Sometimes quitting a job is inevitable. It’s unsatisfying work. Or not enough pay. Too many hours. Miserable co-workers. Whatever the reason, it’s just a matter of time before the dam breaks. For Sunny Stroeer, the moment came while hallucinating during a 100-mile footrace in Montana.
Hallucinating during such a physical, mental, and emotional task is normal. Seeing calendar reminders and meeting invites in the hallucinations — not so much.
“When I’ve experienced hallucinations during endurance events before, they’ve been pretty benign,” Stroeer, 32, says. “Rocks and trees will look like people or animals or look a little weird. However, in this case, not only were my eyes playing tricks on me — and I’m not even sure how this is possible — but the roots and rocks on the trails started looking like meeting and calendar invites from my clients.”
NO REST FOR THE ULTRA-MARATHONER
The Ghosts of Yellowstone ultra-marathon took Stroeer nearly 39 hours, which was good enough to be the third woman to finish the race. But because she ran the race on the heels of a promotion at Bain and Company’s Houston office — a stressful week — she was exhausted entering the race. Hence the hallucinations.
There would be no time to rest up after the race. When Stroeer returned home to Texas on Sunday night, she felt obligated to check her email before falling asleep — and she found a message from a Bain partner who was having an emergency. Suddenly, instead of resting after a 39-hour trail race sandwiched between two long flights, Stroeer was on the phone and working until midnight, only to wake up the next morning for the next 80-hour week.
The lifestyle wouldn’t do. Seven months later, Stroeer put in her notice. Half a year after that, she was roaming the American Southwest by herself in a Chevy Astro van.
‘IT WAS REALLY, REALLY HARD. BUT ALSO REALLY, REALLY BEAUTIFUL’
Stroeer was born and raised in Germany and came to the U.S. to attend Harvard College in 2004. By 2011, she had earned her MBA from Harvard Business School. It was during her time at HBS, that Stroeer began her love affair with running and endurance sports. While completing her MBA, Stroeer ran two marathons. After business school, Stroeer traveled to Madagascar for some volunteer work. She made friends with a group of Americans and one weekend they invited her to watch them run an ultra-marathon. Stroeer decided that since she was going to be there anyway, she might as well hop in and run the 100-kilometer (a little more than 62 miles) race.
“So I did,” she says. “And it was really, really hard. But also really, really beautiful and a very different challenge from anything I had done before.”
The uncertainty of whether her body would hold up, combined with the sheer beauty and physical and mental challenge, was enough to hook Stroeer. She was now an ultra-marathoner.

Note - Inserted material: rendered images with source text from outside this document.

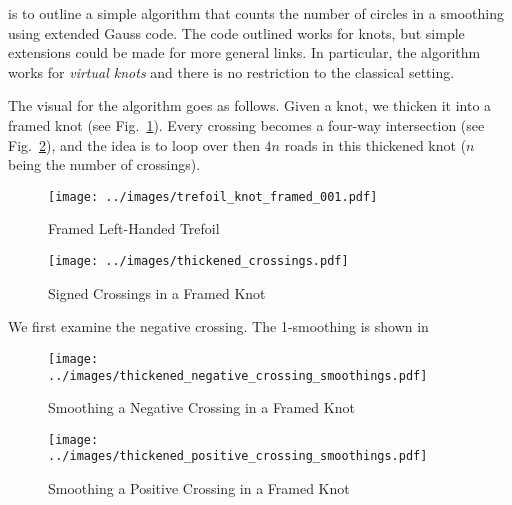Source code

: \documentclass{article}
\theoremstyle{plain}
\begin{document}
        is to outline a simple algorithm that counts the number of circles in a
        smoothing using extended Gauss code. The code outlined works for knots,
        but simple extensions could be made for more general links. In
        particular, the algorithm works for \textit{virtual knots} and there is
        no restriction to the classical setting.
        \par\hfill\par
        The visual for the algorithm goes as follows. Given a knot, we thicken
        it into a framed knot (see Fig.~\ref{fig:trefoil_knot_framed_001}).
        Every crossing becomes a four-way intersection
        (see Fig.~\ref{fig:thickened_crossings}), and the idea is to loop
        over then $4n$ roads in this thickened knot ($n$ being the number of
        crossings).
        \begin{figure}
            \centering
            \texttt{[image: ../images/trefoil\_knot\_framed\_001.pdf]}
            \caption{Framed Left-Handed Trefoil}
            \label{fig:trefoil_knot_framed_001}
        \end{figure}
        \begin{figure}
            \centering
            \texttt{[image: ../images/thickened\_crossings.pdf]}
            \caption{Signed Crossings in a Framed Knot}
            \label{fig:thickened_crossings}
        \end{figure}
        We first examine the negative crossing. The 1-smoothing is shown in
        \begin{figure}
            \centering
            \texttt{[image: ../images/thickened\_negative\_crossing\_smoothings.pdf]}
            \caption{Smoothing a Negative Crossing in a Framed Knot}
            \label{fig:thickened_negative_crossing_smoothings}
        \end{figure}
        \begin{figure}
            \centering
            \texttt{[image: ../images/thickened\_positive\_crossing\_smoothings.pdf]}
            \caption{Smoothing a Positive Crossing in a Framed Knot}
            \label{fig:thickened_positive_crossing_smoothings}
        \end{figure}
\end{document}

THE MATURING OF AN ULTRA-MARATHONER
When Stroeer returned to the U.S. she decided to work at Bain’s Houston office for the low cost of living and central location in the country. She spent weekends jet-setting to Colorado and California, for the immense trail running scenes. During the summer of 2012, Stroeer completed her first 100-mile race—the Lean Horse 100 in South Dakota’s Black Hills. Stroeer finished in less than 24 hours, good enough for a sixth place female finish. “Not only did I pull off the race, but I did it quite well,” Stroeer says.
Most ultra-marathoners live in towns with easy access to trail running. Instead of a mountain outpost in Colorado, California, Utah, or some other western state, Stroeer trained during the week in Houston. The pavement and heat would make it tough for the most seasoned ultra-runner, but Stroeer was a newb. Instead of running on mountain trails with other ultra-marathoners or a running club, Stroeer ran alone, often at night and on pavement to avoid Houston’s heat.
In 2013, Stroeer took her running game to another level. She completed the Grand Canyon’s rim-to-rim-to-rim run, an out-and-back run from the south rim of the Grand Canyon to the north rim and back that totals more than 40 miles and 10,000 feet of elevation gain. Stroeer also ran the Transvulcania Ultramarathon, which is considered the toughest run in the Canary Islands. Stroeer topped 2013 off by completing the Western States 100. The world’s oldest and arguably most distinguished ultra-marathon, Western States starts in Squaw Valley, California, goes over the Pacific Crest and down to Auburn, California, nestled in the foothills of the Sierra Nevada outside of Sacramento. She completed the 100-mile race in less than 30 hours, making her a bona fide ultra-marathoner.